It is now common for hotels and similar venues to provide a package of services for weddings. Recent changes in the law have also meant that such establishments are able to obtain licences allowing civil marriages to take place on their premises. The packages may therefore include a room for the ceremony, the wedding breakfast,(a buffet or a sit-down meal), floral decorations, the services of a toast-master, rooms made available for guests to change in, accommodation for the bridal party and others, hire of a cake-stand and knife, and use of a particular room for a disco/live music in the evening. In addition, guests will have access to the hotel facilities such cloakrooms, the grounds, car parking, etc. Some venues may also offer overnight accommodation to guests as part of the package.

Such supplies are treated as single taxable supplies of wedding packages. A number of tribunal decisions have supported this treatment, even where suppliers have attempted to separate out certain elements from the package. In Willerby Manor Hotels Limited (VTD 16673) the taxpayer argued that room hire was a separate supply which qualified for exemption. However, the tribunal dismissed the appeal, holding that the room hire was part of a “composite supply of a standard rated package of wedding reception facilities, the main ingredient of which was a supply of catering”.
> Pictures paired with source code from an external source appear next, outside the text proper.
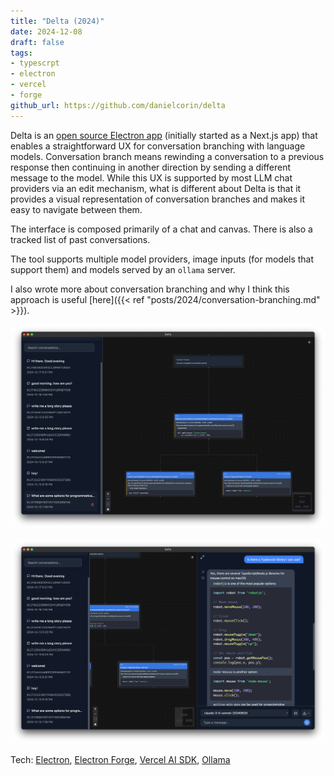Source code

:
 ```yaml
---
title: "Delta (2024)"
date: 2024-12-08
draft: false
tags:
- typescrpt
- electron
- vercel
- forge
github_url: https://github.com/danielcorin/delta
---
```


Delta is an [open source Electron app](https://github.com/danielcorin/delta) (initially started as a Next.js app) that enables a straightforward UX for conversation branching with language models.
Conversation branch means rewinding a conversation to a previous response then continuing in another direction by sending a different message to the model.
While this UX is supported by most LLM chat providers via an edit mechanism, what is different about Delta is that it provides a visual representation of conversation branches and makes it easy to navigate between them.

The interface is composed primarily of a chat and canvas.
There is also a tracked list of past conversations.

The tool supports multiple model providers, image inputs (for models that support them) and models served by an `ollama` server.

I also wrote more about conversation branching and why I think this approach is useful [here]({{< ref "posts/2024/conversation-branching.md" >}}).

![Screenshot of Delta app showing the canvas view with multiple conversation branches and nodes](images/delta-canvas.png)

![Screenshot of Delta app showing the chat interface with model responses and user inputs](images/delta-chat.png)

Tech: [Electron](https://www.electronjs.org/), [Electron Forge](https://www.electronforge.io/), [Vercel AI SDK](https://sdk.vercel.ai/docs/getting-started/nodejs), [Ollama](https://ollama.com/)
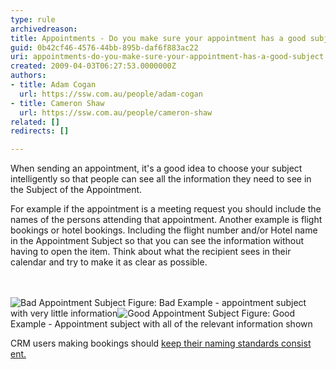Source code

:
 ```yaml
---
type: rule
archivedreason: 
title: Appointments - Do you make sure your appointment has a good subject?
guid: 0b42cf46-4576-44bb-895b-daf6f883ac22
uri: appointments-do-you-make-sure-your-appointment-has-a-good-subject
created: 2009-04-03T06:27:53.0000000Z
authors:
- title: Adam Cogan
  url: https://ssw.com.au/people/adam-cogan
- title: Cameron Shaw
  url: https://ssw.com.au/people/cameron-shaw
related: []
redirects: []

---
```



<p>​When sending an appointment, it's a good idea to choose your subject intelligently so that people can see all the information they need to see in the Subject of the Appointment.</p><p>​​For example if the appointment is a meeting request you should include the names of the persons attending that appointment. Another example is flight bookings or hotel bookings. Including the flight number and/or Hotel name in the Appointment Subject so that you can see the information without having to open the item. Think about what the recipient sees in their calendar and try to make it as clear as possible.​</p>
<br><excerpt class='endintro'></excerpt><br>
  
<img src="/PublishingImages/ApptSubjectBad_small.jpg" alt="Bad Appointment Subject" class="ms-rteCustom-ImageArea" /> 
<span class="ms-rteCustom-FigureBad">Figure&#58;&#160;Bad Example - appointment subject with very little information</span><img src="/PublishingImages/ApptSubjectGood_small.jpg" alt="Good Appointment Subject" class="ms-rteCustom-ImageArea" /> 
<span class="ms-rteCustom-FigureGood">Figure&#58;&#160;Good Example - Appointment subject with all of the relevant information shown</span> 
<p>CRM u​sers making bookings should <a href="/scheduling-do-you-have-a-consistent-naming-convention-for-your-bookings">keep their naming standards consist​ent.</a>​</p>


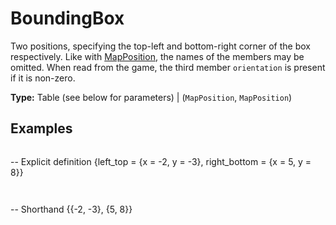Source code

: # BoundingBox

Two positions, specifying the top-left and bottom-right corner of the box respectively. Like with [MapPosition](runtime:MapPosition), the names of the members may be omitted. When read from the game, the third member `orientation` is present if it is non-zero.

**Type:** Table (see below for parameters) | (`MapPosition`, `MapPosition`)

## Examples

```
```
-- Explicit definition
{left_top = {x = -2, y = -3}, right_bottom = {x = 5, y = 8}}
```
```

```
```
-- Shorthand
{{-2, -3}, {5, 8}}
```
```

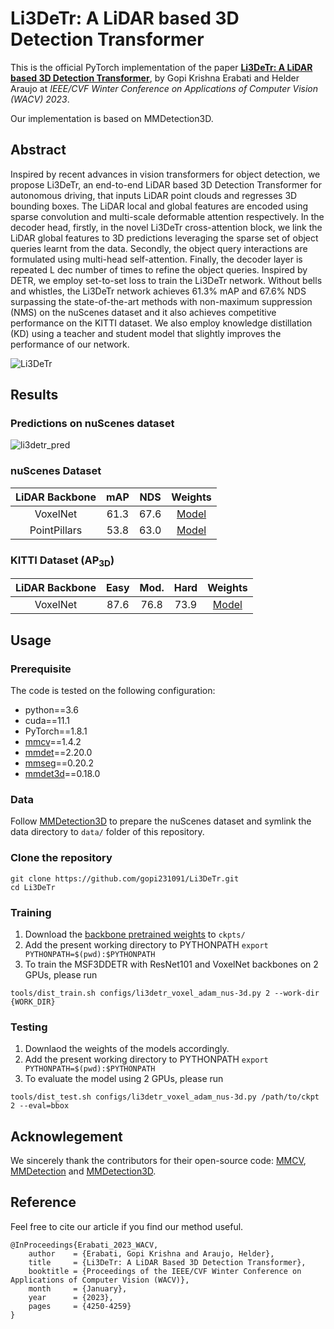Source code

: # Li3DeTr: A LiDAR based 3D Detection Transformer

This is the official PyTorch implementation of the paper **[Li3DeTr: A LiDAR based 3D Detection Transformer](https://openaccess.thecvf.com/content/WACV2023/papers/Erabati_Li3DeTr_A_LiDAR_Based_3D_Detection_Transformer_WACV_2023_paper.pdf)**, by Gopi Krishna Erabati and Helder Araujo at *IEEE/CVF Winter Conference on Applications of Computer Vision (WACV) 2023*.

Our implementation is based on MMDetection3D.

## Abstract
Inspired by recent advances in vision transformers for object detection, we propose Li3DeTr, an end-to-end LiDAR based 3D Detection Transformer for autonomous driving, that inputs LiDAR point clouds and regresses 3D bounding boxes. The LiDAR local and global features are encoded using sparse convolution and multi-scale deformable attention respectively. In the decoder head, firstly, in the novel Li3DeTr cross-attention block, we link the LiDAR global features to 3D predictions leveraging the sparse set of object queries learnt from the data. Secondly, the object query interactions are formulated using multi-head self-attention. Finally, the decoder layer is repeated L dec number of times to refine the object queries. Inspired by DETR, we employ set-to-set loss to train the Li3DeTr network. Without bells and whistles, the Li3DeTr network achieves 61.3% mAP and 67.6% NDS surpassing the state-of-the-art methods with non-maximum suppression (NMS) on the nuScenes dataset and it also achieves competitive performance on the KITTI dataset. We also employ knowledge distillation (KD) using a teacher and student model that slightly improves the performance of our network.

![Li3DeTr](https://user-images.githubusercontent.com/22390149/198293675-5cc61685-d50f-434c-8c85-a1cb94f4da6b.png)

## Results

### Predictions on nuScenes dataset

![li3detr_pred](https://user-images.githubusercontent.com/22390149/198314047-d9e8c3b1-1eb4-4a65-a73e-71eda4101156.gif)

### nuScenes Dataset

| LiDAR Backbone | mAP | NDS | Weights |
| :---------: | :----: |:----: | :------: |
| VoxelNet | 61.3 | 67.6 | [Model](https://drive.google.com/file/d/1C_aBs9uyghA26T3nFoLQMg-4L97FA-Vo/view?usp=sharing) |
| PointPillars | 53.8 | 63.0 | [Model](https://drive.google.com/file/d/1IQ8tko4LY-kgLDHb7OKdJxjdPP4IRTTG/view?usp=sharing) |

### KITTI Dataset (AP<sub>3D</sub>)

| LiDAR Backbone | Easy | Mod. | Hard | Weights |
| :---------: | :----: | :----: |:----: | :------: |
| VoxelNet | 87.6 | 76.8 | 73.9 | [Model](https://drive.google.com/file/d/1PsKu-yOY0EJJSLzgNB0IJCoPLt-jm3A_/view?usp=sharing) |

## Usage

### Prerequisite

The code is tested on the following configuration:
- python==3.6
- cuda==11.1
- PyTorch==1.8.1
- [mmcv](https://github.com/open-mmlab/mmcv)==1.4.2
- [mmdet](https://github.com/open-mmlab/mmdetection)==2.20.0
- [mmseg](https://github.com/open-mmlab/mmsegmentation)==0.20.2
- [mmdet3d](https://github.com/open-mmlab/mmdetection3d)==0.18.0

### Data
Follow [MMDetection3D](https://mmdetection3d.readthedocs.io/en/latest/data_preparation.html) to prepare the nuScenes dataset and symlink the data directory to `data/` folder of this repository.

### Clone the repository
```
git clone https://github.com/gopi231091/Li3DeTr.git
cd Li3DeTr
```

### Training

1. Download the [backbone pretrained weights]() to `ckpts/`
2. Add the present working directory to PYTHONPATH `export PYTHONPATH=$(pwd):$PYTHONPATH`
3. To train the MSF3DDETR with ResNet101 and VoxelNet backbones on 2 GPUs, please run

`tools/dist_train.sh configs/li3detr_voxel_adam_nus-3d.py 2 --work-dir {WORK_DIR}`

### Testing
1. Downlaod the weights of the models accordingly.
2. Add the present working directory to PYTHONPATH `export PYTHONPATH=$(pwd):$PYTHONPATH`
3. To evaluate the model using 2 GPUs, please run

`tools/dist_test.sh configs/li3detr_voxel_adam_nus-3d.py /path/to/ckpt 2 --eval=bbox`

## Acknowlegement
We sincerely thank the contributors for their open-source code: [MMCV](https://github.com/open-mmlab/mmcv), [MMDetection](https://github.com/open-mmlab/mmdetection) and [MMDetection3D](https://github.com/open-mmlab/mmdetection3d).

## Reference
Feel free to cite our article if you find our method useful.
```
@InProceedings{Erabati_2023_WACV,
    author    = {Erabati, Gopi Krishna and Araujo, Helder},
    title     = {Li3DeTr: A LiDAR Based 3D Detection Transformer},
    booktitle = {Proceedings of the IEEE/CVF Winter Conference on Applications of Computer Vision (WACV)},
    month     = {January},
    year      = {2023},
    pages     = {4250-4259}
}
```


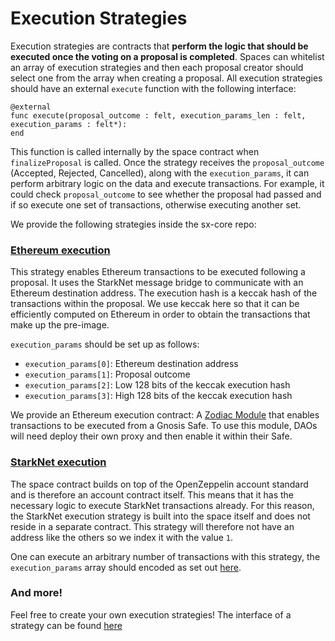 # Execution Strategies

Execution strategies are contracts that **perform the logic that should be executed once the voting on a proposal is completed**. Spaces can whitelist an array of execution strategies and then each proposal creator should select one from the array when creating a proposal. All execution strategies should have an external `execute` function with the following interface: 

```
@external
func execute(proposal_outcome : felt, execution_params_len : felt, execution_params : felt*):
end
```

This function is called internally by the space contract when `finalizeProposal` is called.
Once the strategy receives the `proposal_outcome` (Accepted, Rejected, Cancelled), along with the `execution_params`, it can perform arbitrary logic on the data and execute transactions. For example, it could check `proposal_outcome` to see whether the proposal had passed and if so execute one set of transactions, otherwise executing another set. 

We provide the following strategies inside the sx-core repo:

### [Ethereum execution](https://github.com/snapshot-labs/sx-core/blob/develop/contracts/starknet/ExecutionStrategies/EthRelayer.cairo)

This strategy enables Ethereum transactions to be executed following a proposal. It uses the StarkNet message bridge to communicate with an Ethereum destination address. The execution hash is a keccak hash of the transactions within the proposal. We use keccak here so that it can be efficiently computed on Ethereum in order to obtain the transactions that make up the pre-image.

`execution_params` should be set up as follows:

* `execution_params[0]`: Ethereum destination address
* `execution_params[1]`: Proposal outcome
* `execution_params[2]`: Low 128 bits of the keccak execution hash
* `execution_params[3]`: High 128 bits of the keccak execution hash

We provide an Ethereum execution contract: A [Zodiac Module](https://github.com/snapshot-labs/sx-core/blob/develop/contracts/ethereum/ZodiacModule/SnapshotXL1Executor.sol) that enables transactions to be executed from a Gnosis Safe. To use this module, DAOs will need deploy their own proxy and then enable it within their Safe.

### [StarkNet execution](https://github.com/snapshot-labs/sx-core/blob/6420b6ec2e3812822d670adf9857c4b231a1f052/contracts/starknet/lib/voting.cairo#L713)

The space contract builds on top of the OpenZeppelin account standard and is therefore an account contract itself. This means that it has the necessary logic to execute StarkNet transactions already. For this reason, the StarkNet execution strategy is built into the space itself and does not reside in a separate contract. This strategy will therefore not have an address like the others so we index it with the value `1`.

One can execute an arbitrary number of transactions with this strategy, the `execution_params` array should encoded as set out [here](https://github.com/snapshot-labs/sx.js/blob/master/src/utils/encoding/starknet-execution-params.ts).

### And more!

Feel free to create your own execution strategies! The interface of a strategy can be found [here](https://github.com/snapshot-labs/sx-core/blob/develop/contracts/starknet/Interfaces/IExecutionStrategy.cairo)
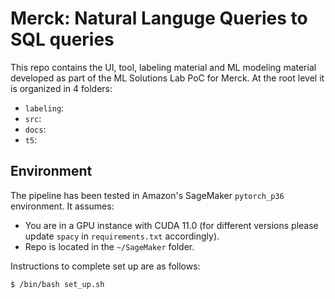 # Merck: Natural Languge Queries to SQL queries

This repo contains the UI, tool, labeling material and ML modeling material developed as part of the ML Solutions Lab PoC for Merck. At the root level it is organized in 4 folders:

* `labeling`: 
* `src`: 
* `docs`: 
* `t5`: 

## Environment

The pipeline has been tested in Amazon's SageMaker `pytorch_p36` environment. It assumes:

* You are in a GPU instance with CUDA 11.0 (for different versions please update `spacy` in `requirements.txt` accordingly).
* Repo is located in the `~/SageMaker` folder. 

Instructions to complete set up are as follows:

```bash
$ /bin/bash set_up.sh
```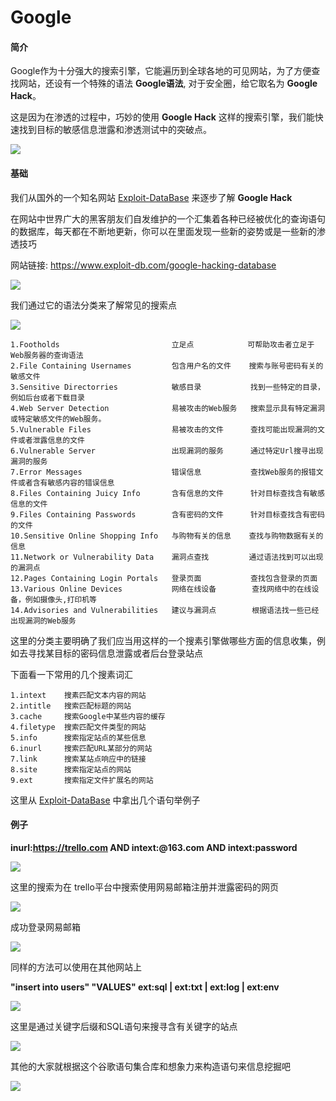 # Google

#### 简介

Google作为十分强大的搜索引擎，它能遍历到全球各地的可见网站，为了方便查找网站，还设有一个特殊的语法 **Google语法**,  对于安全圈，给它取名为 **Google Hack**。

这是因为在渗透的过程中，巧妙的使用 **Google Hack** 这样的搜索引擎，我们能快速找到目标的敏感信息泄露和渗透测试中的突破点。

![](image/goo-1.png)

#### 基础

我们从国外的一个知名网站 [Exploit-DataBase](https://www.exploit-db.com/) 来逐步了解 **Google Hack**

在网站中世界广大的黑客朋友们自发维护的一个汇集着各种已经被优化的查询语句的数据库，每天都在不断地更新，你可以在里面发现一些新的姿势或是一些新的渗透技巧

网站链接: https://www.exploit-db.com/google-hacking-database

![](image/goo-2.png)

我们通过它的语法分类来了解常见的搜索点

![](image/goo-3.png)

```
1.Footholds 						立足点            可帮助攻击者立足于Web服务器的查询语法
2.File Containing Usernames 		包含用户名的文件    搜索与账号密码有关的敏感文件
3.Sensitive Directorries 			敏感目录 		   找到一些特定的目录，例如后台或者下载目录
4.Web Server Detection 				易被攻击的Web服务 	 搜索显示具有特定漏洞或特定敏感文件的Web服务。
5.Vulnerable Files 					易被攻击的文件 	 查找可能出现漏洞的文件或者泄露信息的文件
6.Vulnerable Server 				出现漏洞的服务 	 通过特定Url搜寻出现漏洞的服务
7.Error Messages 					错误信息 		   查找Web服务的报错文件或者含有敏感内容的错误信息
8.Files Containing Juicy Info 		含有信息的文件 	 针对目标查找含有敏感信息的文件
9.Files Containing Passwords 		含有密码的文件      针对目标查找含有密码的文件
10.Sensitive Online Shopping Info 	与购物有关的信息    查找与购物数据有关的信息
11.Network or Vulnerability Data 	漏洞点查找 		  通过语法找到可以出现的漏洞点 
12.Pages Containing Login Portals 	登录页面 		   查找包含登录的页面
13.Various Online Devices			网络在线设备 		  查找网络中的在线设备，例如摄像头,打印机等
14.Advisories and Vulnerabilities 	建议与漏洞点	 	  根据语法找一些已经出现漏洞的Web服务
```

这里的分类主要明确了我们应当用这样的一个搜素引擎做哪些方面的信息收集，例如去寻找某目标的密码信息泄露或者后台登录站点

下面看一下常用的几个搜素词汇

```
1.intext	搜素匹配文本内容的网站
2.intitle   搜索匹配标题的网站
3.cache		搜索Google中某些内容的缓存
4.filetype  搜索匹配文件类型的网站
5.info		搜索指定站点的某些信息
6.inurl		搜索匹配URL某部分的网站
7.link		搜索某站点响应中的链接
8.site		搜索指定站点的网站
9.ext		搜索指定文件扩展名的网站
```

这里从 [Exploit-DataBase](https://www.exploit-db.com/)  中拿出几个语句举例子

#### 例子

 **inurl:https://trello.com AND intext:@163.com AND intext:password**

![](image/goo-5.png)

这里的搜索为在 trello平台中搜索使用网易邮箱注册并泄露密码的网页

![](image/goo-7.png)

成功登录网易邮箱

![](image/goo-6.png)

同样的方法可以使用在其他网站上



**"insert into users" "VALUES" ext:sql | ext:txt | ext:log | ext:env**

![](image/goo-8.png)

这里是通过关键字后缀和SQL语句来搜寻含有关键字的站点

![](image/goo-9.png)

其他的大家就根据这个谷歌语句集合库和想象力来构造语句来信息挖掘吧

![](image/goo-10.png)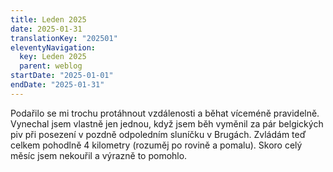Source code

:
 ```yaml
---
title: Leden 2025
date: 2025-01-31
translationKey: "202501"
eleventyNavigation:
  key: Leden 2025
  parent: weblog
startDate: "2025-01-01"
endDate: "2025-01-31"
---
```

Podařilo se mi trochu protáhnout vzdálenosti a běhat víceméně pravidelně. Vynechal jsem vlastně jen jednou, když jsem běh vyměnil za pár belgických piv při posezení v pozdně odpoledním sluníčku v Brugách. Zvládám teď celkem pohodlně 4 kilometry (rozuměj po rovině a pomalu). Skoro celý měsíc jsem nekouřil a výrazně to pomohlo. 
<!-- excerpt -->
A similar decision was reached in Leez Priory (VTD 18185) and more recently in Chewton Glen Hotels Ltd (VTD 20686). In the latter case the chairman concluded:

‘In cases where more extensive additional services such as reception, meals or dancing, etc are provided then it is realistic to regard the package as a whole as going beyond the hire of the room and services purely ancillary thereto’.

Best Images Limited TC 00480 concerned a venue let out by the appellant principally for Indian weddings. In this case it was normal for the catering to be supplied by a third party to the customer. However, in addition to the provision of the hall the appellant provided a number of additional support services. This included advice on such things as caterers, music and bridal outfitters; being on hand at the event to ‘give a personal family touch’ and defuse difficult situations; provision of chairs and tables and the availability of someone to ‘clean up when needed’. As a result of the company providing customers with, amongst other things, the benefits of its management, supervision and maintenance of the venue, the tribunal found that the appellant was not ‘conducting the passive activity of letting land’. It concluded that ‘…for a typical customer, its activities went far beyond merely providing the key to a door …’.

Conference facilities supplied by hotels

Conference facilities can be supplied by hotels in several different ways, the VAT treatment of which is as follows:

  1. hire of a conference room on its own: supply of a right over land, exempt subject to the option to tax. Supply of extras such as coffee, water, flipcharts etc is seen as incidental to the main supply. Most hotel chains are thought to have opted to tax conference facilities.
  2. hire of a conference room together with meal(s) for an inclusive charge (often described by hotels as “8 hour delegate rate”): the room hire and catering are treated as separate supplies. The consideration will need to be apportioned between the room hire which is exempt (unless the supplier has opted to tax) and the taxable supply of catering.
  3. hire of conference room together with meal(s) and overnight accommodation for an inclusive charge (often described by hotels as ‘24 hour delegate rate’): there are separate supplies of room hire (exempt - subject to the option to tax), accommodation (taxable) and catering (taxable), and where the supplier has not opted to tax the consideration will need to be apportioned.